NVMe SSD use is growing faster. SWZD found that 13 percent of businesses reported using NVMe locally in their physical servers in 2019. That has jumped to 37 percent in the 2022 report and will grow to 54 per cent inside two years. 

NVMe adoption has risen even higher to 45 percent of enterprises with 500+ employees.

External flash array storage was used by 14 percent of businesses in SWZD’s 2019 report; 24 per cent currently use them and that will rise to 44 per cent within two years. 

Only 14 percent of the smallest companies (1-99 employees) currently use all-flash storage, compared to 39 percent of larger enterprises. 

Other findings in the report concern technology use by percentage of businesses:

  • Software-defined storage (39 percent) 
  • Server automation/orchestration (37 percent) 
  • Software-defined networking (36 percent) 
  • Integration with a public cloud (36 percent) 
  • Workload migration (34 percent)

Currently, 36 percent of organizations have integrated their on-premises infrastructure with a public cloud. Within two years, an additional 18 percent plan to implement this capability, meaning the majority of companies are expected to have hybrid cloud capabilities by the end of 2023.

Nearly half (49 percent) of enterprises (500+ employees) are hybrid cloud-capable, compared to approximately 29 percent of SMBs (1-499 employees). Enterprises plan to add this capability at a faster rate going forward, with three out of four businesses planning to integrate with a public cloud within two years.

Public cloud-style billing is becoming more popular. Only 25 percent of organizations use this consumption-based infrastructure technology today but 57 percent of enterprises expect to adopt “pay-as-you-go” consumption-based infrastructure by the end of 2023.

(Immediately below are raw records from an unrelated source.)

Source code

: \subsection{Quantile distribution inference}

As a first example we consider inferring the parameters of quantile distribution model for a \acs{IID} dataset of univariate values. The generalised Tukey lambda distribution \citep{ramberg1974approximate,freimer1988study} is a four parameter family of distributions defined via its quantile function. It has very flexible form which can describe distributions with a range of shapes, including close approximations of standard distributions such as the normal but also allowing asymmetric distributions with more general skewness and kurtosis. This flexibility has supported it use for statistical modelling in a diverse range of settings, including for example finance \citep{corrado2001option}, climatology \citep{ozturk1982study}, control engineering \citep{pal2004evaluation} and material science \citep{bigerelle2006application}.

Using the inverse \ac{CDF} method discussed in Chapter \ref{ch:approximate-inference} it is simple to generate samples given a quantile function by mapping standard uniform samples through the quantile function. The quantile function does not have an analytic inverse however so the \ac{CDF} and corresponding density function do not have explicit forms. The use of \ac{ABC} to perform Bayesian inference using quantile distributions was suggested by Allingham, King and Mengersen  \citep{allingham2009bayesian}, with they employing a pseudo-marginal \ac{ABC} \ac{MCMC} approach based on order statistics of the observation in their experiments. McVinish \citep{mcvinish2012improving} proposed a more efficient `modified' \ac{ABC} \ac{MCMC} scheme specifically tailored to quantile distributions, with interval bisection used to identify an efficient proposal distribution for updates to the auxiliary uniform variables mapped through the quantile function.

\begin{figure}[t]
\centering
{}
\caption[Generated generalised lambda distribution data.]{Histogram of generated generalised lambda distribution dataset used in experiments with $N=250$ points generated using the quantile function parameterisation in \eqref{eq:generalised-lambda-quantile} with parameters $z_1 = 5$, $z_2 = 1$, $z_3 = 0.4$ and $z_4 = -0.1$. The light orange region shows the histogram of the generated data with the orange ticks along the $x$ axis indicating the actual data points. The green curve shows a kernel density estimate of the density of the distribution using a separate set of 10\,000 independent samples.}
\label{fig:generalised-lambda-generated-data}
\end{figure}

Overall, the larger the enterprise, in headcount terms, the faster the adoption of new technology:

Enterprises are looking for more automation and more remote management. Overall there is great encouragement in the report for all-flash array, hybrid flash-disk array, and hybrid on-premises/public cloud infrastructure, particularly for subscription-based offerings such as Dell APEX, HPE GreenLake, and Pure Storage’s Pure1.